> **WHAT TO PRODUCE**:
In the records that follow, find each line containing "function" and copy it.

Dataset items:
☆ ☆ ☆

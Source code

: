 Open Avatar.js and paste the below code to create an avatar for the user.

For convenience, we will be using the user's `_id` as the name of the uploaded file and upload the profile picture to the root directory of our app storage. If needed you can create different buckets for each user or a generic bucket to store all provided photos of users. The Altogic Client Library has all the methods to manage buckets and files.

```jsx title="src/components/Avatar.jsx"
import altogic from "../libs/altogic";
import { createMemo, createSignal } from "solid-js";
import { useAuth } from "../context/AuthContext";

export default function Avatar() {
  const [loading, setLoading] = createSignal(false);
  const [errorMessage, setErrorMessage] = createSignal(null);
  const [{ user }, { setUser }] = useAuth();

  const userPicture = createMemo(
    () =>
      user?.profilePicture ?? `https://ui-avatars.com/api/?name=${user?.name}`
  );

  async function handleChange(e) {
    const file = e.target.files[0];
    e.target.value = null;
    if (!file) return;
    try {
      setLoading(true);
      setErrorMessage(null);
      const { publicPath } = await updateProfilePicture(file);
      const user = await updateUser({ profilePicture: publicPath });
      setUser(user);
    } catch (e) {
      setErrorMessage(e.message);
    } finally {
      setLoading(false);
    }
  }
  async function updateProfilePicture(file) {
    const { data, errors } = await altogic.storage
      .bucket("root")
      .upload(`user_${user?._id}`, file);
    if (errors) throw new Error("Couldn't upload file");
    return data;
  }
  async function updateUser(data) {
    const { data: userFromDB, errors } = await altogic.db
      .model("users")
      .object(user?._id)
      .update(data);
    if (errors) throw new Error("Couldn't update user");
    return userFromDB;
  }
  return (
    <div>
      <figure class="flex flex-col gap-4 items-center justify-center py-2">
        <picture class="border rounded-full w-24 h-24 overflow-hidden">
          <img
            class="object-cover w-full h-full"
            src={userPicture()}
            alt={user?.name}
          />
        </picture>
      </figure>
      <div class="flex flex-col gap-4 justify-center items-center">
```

☆ ☆ ☆

> **TASK ANSWER**:
export default function Avatar() {
  async function handleChange(e) {
  async function updateProfilePicture(file) {
  async function updateUser(data) {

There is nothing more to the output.